#### [Task]
Where the records hold the string "Regression", show the whole line it sits on.
==== Provided data
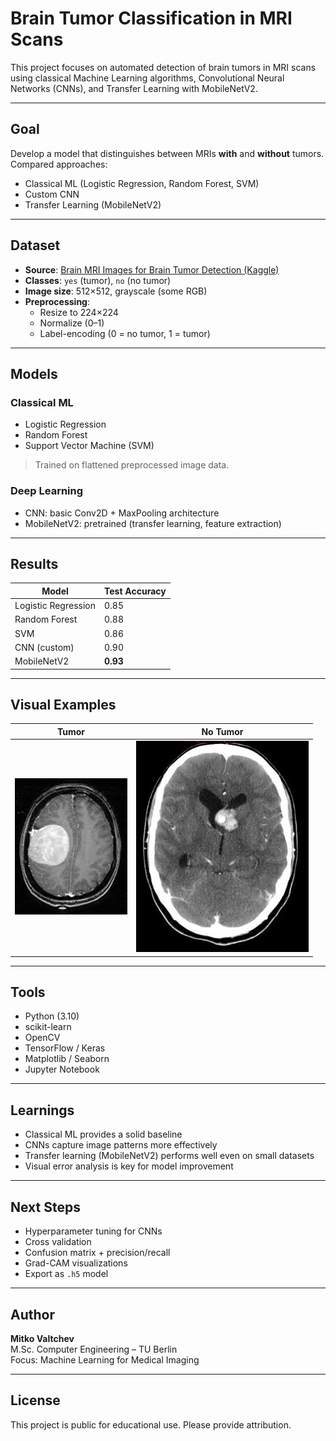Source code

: # Brain Tumor Classification in MRI Scans

This project focuses on automated detection of brain tumors in MRI scans using classical Machine Learning algorithms, Convolutional Neural Networks (CNNs), and Transfer Learning with MobileNetV2.

---

## Goal

Develop a model that distinguishes between MRIs **with** and **without** tumors. Compared approaches:

- Classical ML (Logistic Regression, Random Forest, SVM)
- Custom CNN
- Transfer Learning (MobileNetV2)

---

## Dataset

- **Source**: [Brain MRI Images for Brain Tumor Detection (Kaggle)](https://www.kaggle.com/datasets/navoneel/brain-mri-images-for-brain-tumor-detection)  
- **Classes**: `yes` (tumor), `no` (no tumor)  
- **Image size**: 512×512, grayscale (some RGB)  
- **Preprocessing**:
  - Resize to 224×224
  - Normalize (0–1)
  - Label-encoding (0 = no tumor, 1 = tumor)

---

## Models

### Classical ML

- Logistic Regression  
- Random Forest  
- Support Vector Machine (SVM)  

> Trained on flattened preprocessed image data.

### Deep Learning

- CNN: basic Conv2D + MaxPooling architecture  
- MobileNetV2: pretrained (transfer learning, feature extraction)

---

## Results

| Model               | Test Accuracy |
|----------------------|---------------|
| Logistic Regression  | 0.85 |
| Random Forest        | 0.88 |
| SVM                  | 0.86 |
| CNN (custom)         | 0.90 |
| MobileNetV2           | **0.93** |

---

## Visual Examples

| Tumor | No Tumor |
|-------|-----------|
| ![](data/yes/Y1.jpg) | ![](data/no/N1.jpg) |

---

## Tools

- Python (3.10)
- scikit-learn
- OpenCV
- TensorFlow / Keras
- Matplotlib / Seaborn
- Jupyter Notebook

---

## Learnings

- Classical ML provides a solid baseline
- CNNs capture image patterns more effectively
- Transfer learning (MobileNetV2) performs well even on small datasets
- Visual error analysis is key for model improvement

---

## Next Steps

- Hyperparameter tuning for CNNs
- Cross validation
- Confusion matrix + precision/recall
- Grad-CAM visualizations
- Export as `.h5` model

---

## Author

**Mitko Valtchev**  
M.Sc. Computer Engineering – TU Berlin  
Focus: Machine Learning for Medical Imaging

---

## License

This project is public for educational use. Please provide attribution.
========
#### [Response box]
- Classical ML (Logistic Regression, Random Forest, SVM)
- Logistic Regression  
| Logistic Regression  | 0.85 |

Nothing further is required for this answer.